(Dataset records)
----------

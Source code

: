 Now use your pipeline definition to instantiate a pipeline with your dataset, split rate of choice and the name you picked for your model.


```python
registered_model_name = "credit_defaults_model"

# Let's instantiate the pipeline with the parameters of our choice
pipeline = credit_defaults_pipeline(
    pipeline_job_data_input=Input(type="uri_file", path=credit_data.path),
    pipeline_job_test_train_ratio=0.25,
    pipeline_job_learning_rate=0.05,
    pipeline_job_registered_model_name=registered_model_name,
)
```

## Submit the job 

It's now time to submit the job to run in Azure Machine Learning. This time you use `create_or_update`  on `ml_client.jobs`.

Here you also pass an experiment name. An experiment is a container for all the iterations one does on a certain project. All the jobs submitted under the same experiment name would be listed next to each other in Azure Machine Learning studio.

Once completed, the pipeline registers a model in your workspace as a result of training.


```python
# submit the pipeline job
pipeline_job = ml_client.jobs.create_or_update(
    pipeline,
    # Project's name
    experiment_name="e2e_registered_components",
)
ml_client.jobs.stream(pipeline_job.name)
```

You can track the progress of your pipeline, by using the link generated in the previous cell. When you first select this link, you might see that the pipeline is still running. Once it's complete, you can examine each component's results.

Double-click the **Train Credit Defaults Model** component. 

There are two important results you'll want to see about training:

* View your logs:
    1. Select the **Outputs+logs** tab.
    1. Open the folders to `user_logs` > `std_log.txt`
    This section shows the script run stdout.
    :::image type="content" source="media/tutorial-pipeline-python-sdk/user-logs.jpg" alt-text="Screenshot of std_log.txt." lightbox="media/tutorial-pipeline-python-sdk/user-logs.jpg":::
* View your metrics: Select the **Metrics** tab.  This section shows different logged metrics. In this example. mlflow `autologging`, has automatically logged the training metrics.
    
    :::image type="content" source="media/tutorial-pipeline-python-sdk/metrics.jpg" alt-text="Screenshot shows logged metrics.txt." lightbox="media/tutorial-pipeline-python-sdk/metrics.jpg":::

----------

* Exercise requirements *
Your answer should be the full set of records, printed exactly.

* Answer section *
Source code

: Now use your pipeline definition to instantiate a pipeline with your dataset, split rate of choice and the name you picked for your model.


```python
registered_model_name = "credit_defaults_model"

# Let's instantiate the pipeline with the parameters of our choice
pipeline = credit_defaults_pipeline(
    pipeline_job_data_input=Input(type="uri_file", path=credit_data.path),
    pipeline_job_test_train_ratio=0.25,
    pipeline_job_learning_rate=0.05,
    pipeline_job_registered_model_name=registered_model_name,
)
```

## Submit the job 

It's now time to submit the job to run in Azure Machine Learning. This time you use `create_or_update`  on `ml_client.jobs`.

Here you also pass an experiment name. An experiment is a container for all the iterations one does on a certain project. All the jobs submitted under the same experiment name would be listed next to each other in Azure Machine Learning studio.

Once completed, the pipeline registers a model in your workspace as a result of training.


```python
# submit the pipeline job
pipeline_job = ml_client.jobs.create_or_update(
    pipeline,
    # Project's name
    experiment_name="e2e_registered_components",
)
ml_client.jobs.stream(pipeline_job.name)
```

You can track the progress of your pipeline, by using the link generated in the previous cell. When you first select this link, you might see that the pipeline is still running. Once it's complete, you can examine each component's results.

Double-click the **Train Credit Defaults Model** component. 

There are two important results you'll want to see about training:

* View your logs:
    1. Select the **Outputs+logs** tab.
    1. Open the folders to `user_logs` > `std_log.txt`
    This section shows the script run stdout.
    :::image type="content" source="media/tutorial-pipeline-python-sdk/user-logs.jpg" alt-text="Screenshot of std_log.txt." lightbox="media/tutorial-pipeline-python-sdk/user-logs.jpg":::
* View your metrics: Select the **Metrics** tab.  This section shows different logged metrics. In this example. mlflow `autologging`, has automatically logged the training metrics.
    
    :::image type="content" source="media/tutorial-pipeline-python-sdk/metrics.jpg" alt-text="Screenshot shows logged metrics.txt." lightbox="media/tutorial-pipeline-python-sdk/metrics.jpg":::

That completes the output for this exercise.